NRA’s Dana Loesch Calls Media’s Repetition ‘Unnecessary’


The NRA’s Dana Loesch might be following in the footsteps of President Donald Trump. For the past few days, the spokesperson of the National Rifle Association has been hurling a series of insults at the mainstream media for reporting “fake” news.

On Friday, a Texas teenager opened fire at Santa Fe High School, killing 10 people and wounding 10 others. The mainstream media identified the 17-year-old shooter as Dimitrios “Dimitri” Pagourtzis.

Loesch took to Twitter to criticize the media for constantly naming the killer and showing his face in the video footage. The mainstream media has got to stop creating more of these “monsters” by oversaturation, she said.

“I’m not saying don’t responsibly report on things as they happen. I understand it. But constantly showing the image of the murderer, constantly saying their name, is completely unnecessary,” she added.

Twitterati, who responded to her statement, said that, as always, Loesch is playing the blame game. Some Twitter users accused her and the NRA of creating these “monsters” who shoot school students.

Similar to President Trump, Loesch retweeted several anti-NRA articles and suggested that they were “fake” news.
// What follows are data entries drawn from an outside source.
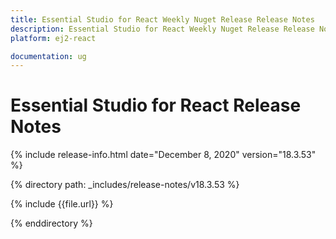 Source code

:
 ```yaml
---
title: Essential Studio for React Weekly Nuget Release Release Notes  
description: Essential Studio for React Weekly Nuget Release Release Notes  
platform: ej2-react

documentation: ug
---
```


# Essential Studio for  React  Release Notes  

{% include release-info.html date="December 8, 2020"   version="18.3.53"  %} 

{% directory path: _includes/release-notes/v18.3.53 %}

{% include {{file.url}} %}

{% enddirectory %}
Shannon Watts, founder of Moms Demand, a grassroots organization fighting to end gun violence, said that Loesch is paid to make guns readily available to evil people. “Her entire timeline is devoted not to the victims of this tragedy, but to herself and the mean tweets she’s receiving in light of yet another mass shooting in America,” she tweeted.

A recent analysis by the Washington Post found that, in 2018, more people have been killed at schools than while serving in the U.S. military based on data from Defense Department news releases. In 2017, the number of fatalities among service members was far higher than the number of people killed in school shootings, according to the Washington Post data.

Meanwhile, the NRA is appealing a federal judge’s decision barring two 19-year-old gun enthusiasts from using pseudonyms as a way to avoid public scrutiny in a lawsuit over Florida’s new age requirements for firearms purchases.

According to Bloomberg, the NRA sued after the state’s Republican-led legislature raised the age for buying guns to 21 from 18 in response to the Parkland high school shooting in February.